The British Pregnancy Advisory Service is offering the morning-after pill free by post throughout December. The aim is to give women the option of ordering it in advance as many pharmacies close during the holiday season. They see more women with unwanted pregnancies in January than at any other time of the year.
To qualify, you need to fill in an online form and have a chat with a nurse over the phone. You’ll then be sent a Levonelle pill, some condoms and supporting info by post. I think it’s a great initiative although predictably, an anti-abortion charity is harping on about the dangers of ‘stockpiling’ the drug, saying that it encourages irresponsible behaviour. One pill hardly qualifies as ‘stockpiling’.

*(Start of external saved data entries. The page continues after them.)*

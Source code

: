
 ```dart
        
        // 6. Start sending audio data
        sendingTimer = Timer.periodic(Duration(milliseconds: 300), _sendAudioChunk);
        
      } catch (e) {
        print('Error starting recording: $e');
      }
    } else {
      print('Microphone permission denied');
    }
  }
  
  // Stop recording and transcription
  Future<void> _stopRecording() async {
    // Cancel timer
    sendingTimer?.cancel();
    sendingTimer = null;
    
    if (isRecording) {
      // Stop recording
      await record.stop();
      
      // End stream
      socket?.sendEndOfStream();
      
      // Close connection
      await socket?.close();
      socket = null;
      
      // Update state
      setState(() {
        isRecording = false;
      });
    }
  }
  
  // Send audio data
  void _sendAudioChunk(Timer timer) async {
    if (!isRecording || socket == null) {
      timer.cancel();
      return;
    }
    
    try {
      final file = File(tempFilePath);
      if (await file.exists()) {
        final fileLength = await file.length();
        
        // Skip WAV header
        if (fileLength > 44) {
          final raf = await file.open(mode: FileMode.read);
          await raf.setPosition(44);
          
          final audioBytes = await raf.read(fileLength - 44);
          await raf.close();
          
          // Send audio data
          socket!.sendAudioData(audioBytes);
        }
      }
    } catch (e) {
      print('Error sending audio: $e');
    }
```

Organising emergency contraception in advance is sensible and responsible; it doesn’t mean you’re easy. It’s a last resort and given a choice most women would rather not take it. It messes up your hormonal cycle and makes you feel tired and nauseous. It’s not something you want to inflict on your body on a regular basis, as it contains a high dose of synthetic progesterone (levonorgestrel). Women have the short straw when it comes to contraception (let’s face it, none of it is appealing) so I welcome any initiative that makes things easier and less stressful. Paying £25 for a morning-after pill and having to explain to a pharmacist why you need it isn’t much fun so the postal process may help prevent unwanted pregnancies.
In Wales, the morning-after pill is available free from pharmacies and I’m hoping England will follow suit. £25 is too steep and encourages a fingers crossed approach, which is hardly responsible.